CALIFORNIA INTERNATIONAL MARATHON (CIM): WEEKS 3 & 4

Here we are. Recapping weeks three and four.

UntitledPortland running, you are amazing.

The past two weeks have been an odd mix of highs and lows: adventures with new friends, emotional conversations about the future, my family coming to visit, having to miss a few workouts due to my hamstring and those stupid heels, and still grappling with this feeling of an extreme loss of running fitness.
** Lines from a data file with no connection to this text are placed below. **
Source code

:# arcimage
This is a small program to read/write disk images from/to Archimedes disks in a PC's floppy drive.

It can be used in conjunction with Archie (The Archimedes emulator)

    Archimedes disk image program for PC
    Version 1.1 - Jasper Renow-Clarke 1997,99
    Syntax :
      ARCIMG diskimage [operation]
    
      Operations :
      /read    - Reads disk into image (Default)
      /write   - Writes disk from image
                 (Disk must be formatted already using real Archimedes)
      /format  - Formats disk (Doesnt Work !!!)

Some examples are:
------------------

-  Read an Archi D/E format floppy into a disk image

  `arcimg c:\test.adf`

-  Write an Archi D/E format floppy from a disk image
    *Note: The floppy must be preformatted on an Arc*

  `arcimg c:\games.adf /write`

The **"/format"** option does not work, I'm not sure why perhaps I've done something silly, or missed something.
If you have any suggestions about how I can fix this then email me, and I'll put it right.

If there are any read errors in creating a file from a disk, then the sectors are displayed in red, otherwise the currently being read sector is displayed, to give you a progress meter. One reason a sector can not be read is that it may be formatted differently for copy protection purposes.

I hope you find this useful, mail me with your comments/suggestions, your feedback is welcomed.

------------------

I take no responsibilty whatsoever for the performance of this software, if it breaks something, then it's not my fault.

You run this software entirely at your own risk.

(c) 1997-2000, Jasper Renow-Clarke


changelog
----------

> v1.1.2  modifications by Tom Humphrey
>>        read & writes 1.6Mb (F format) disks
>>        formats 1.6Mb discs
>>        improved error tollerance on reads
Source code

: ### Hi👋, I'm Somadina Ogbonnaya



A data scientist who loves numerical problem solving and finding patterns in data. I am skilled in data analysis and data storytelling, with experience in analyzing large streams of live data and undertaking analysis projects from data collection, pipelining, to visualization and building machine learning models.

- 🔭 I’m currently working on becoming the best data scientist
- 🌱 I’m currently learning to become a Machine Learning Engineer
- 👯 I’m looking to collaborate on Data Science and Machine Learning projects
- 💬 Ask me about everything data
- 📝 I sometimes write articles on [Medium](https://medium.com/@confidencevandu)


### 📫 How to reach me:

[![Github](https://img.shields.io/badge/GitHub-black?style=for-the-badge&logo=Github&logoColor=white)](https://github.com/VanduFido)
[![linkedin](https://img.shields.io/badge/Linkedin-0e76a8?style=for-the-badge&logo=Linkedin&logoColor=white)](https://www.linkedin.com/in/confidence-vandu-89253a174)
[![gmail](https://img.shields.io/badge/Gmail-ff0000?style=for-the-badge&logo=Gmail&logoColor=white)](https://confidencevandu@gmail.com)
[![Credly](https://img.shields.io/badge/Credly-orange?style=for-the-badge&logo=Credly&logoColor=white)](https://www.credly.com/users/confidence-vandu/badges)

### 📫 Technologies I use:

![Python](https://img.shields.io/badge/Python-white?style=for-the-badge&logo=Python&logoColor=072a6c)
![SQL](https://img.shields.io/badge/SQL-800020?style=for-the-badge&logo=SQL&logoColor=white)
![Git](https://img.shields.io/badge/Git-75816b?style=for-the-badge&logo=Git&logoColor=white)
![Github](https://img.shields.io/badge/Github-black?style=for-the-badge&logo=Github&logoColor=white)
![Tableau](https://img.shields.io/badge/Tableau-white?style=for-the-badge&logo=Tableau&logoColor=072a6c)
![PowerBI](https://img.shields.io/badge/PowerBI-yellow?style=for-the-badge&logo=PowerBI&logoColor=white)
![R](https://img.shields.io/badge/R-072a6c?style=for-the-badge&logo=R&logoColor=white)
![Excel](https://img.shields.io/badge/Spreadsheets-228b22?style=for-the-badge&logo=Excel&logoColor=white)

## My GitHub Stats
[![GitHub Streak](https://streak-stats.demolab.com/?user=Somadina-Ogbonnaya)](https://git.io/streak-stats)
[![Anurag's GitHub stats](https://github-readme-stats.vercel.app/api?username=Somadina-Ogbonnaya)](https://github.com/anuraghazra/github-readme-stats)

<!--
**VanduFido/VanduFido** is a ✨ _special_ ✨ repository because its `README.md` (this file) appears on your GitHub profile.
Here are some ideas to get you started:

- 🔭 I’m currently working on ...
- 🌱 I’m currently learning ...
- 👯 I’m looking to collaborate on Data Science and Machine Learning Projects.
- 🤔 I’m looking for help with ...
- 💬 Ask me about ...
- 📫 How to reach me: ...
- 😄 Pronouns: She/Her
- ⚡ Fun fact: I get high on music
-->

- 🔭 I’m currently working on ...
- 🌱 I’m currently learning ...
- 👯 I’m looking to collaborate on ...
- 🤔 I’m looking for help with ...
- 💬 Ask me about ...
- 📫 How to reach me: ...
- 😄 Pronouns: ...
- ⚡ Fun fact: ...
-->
As someone who relates physical wellbeing as the main indicator of overall health (I know, stupid), I tend to dismiss how emotions and this little internal dialogue regarding life’s decisions can affect all aspects of life. If it’s not bleeding, tearing and broken – you’re fine, right? Well, apparently not.

I’m not talking about sleep loss, weight gain or headaches that are clear indicators that the stress is building up, but rather the little, deep things inside that you try to brush off, but they keep building, building, building until you snap. That stuff. It’s bad man, real bad.

So here’s a brutal, and probably too open, dose of reality: life is scary, life is hard, and if you (I’m speaking to myself here) don’t find a way to handle it, it will continue to eat away at you. Today, it built up so much that I finally said, “Screw it.” I knew if I ran I’d just get more upset about the fact that my legs weren’t performing the way I’d like them to, so I marched myself over to the pool.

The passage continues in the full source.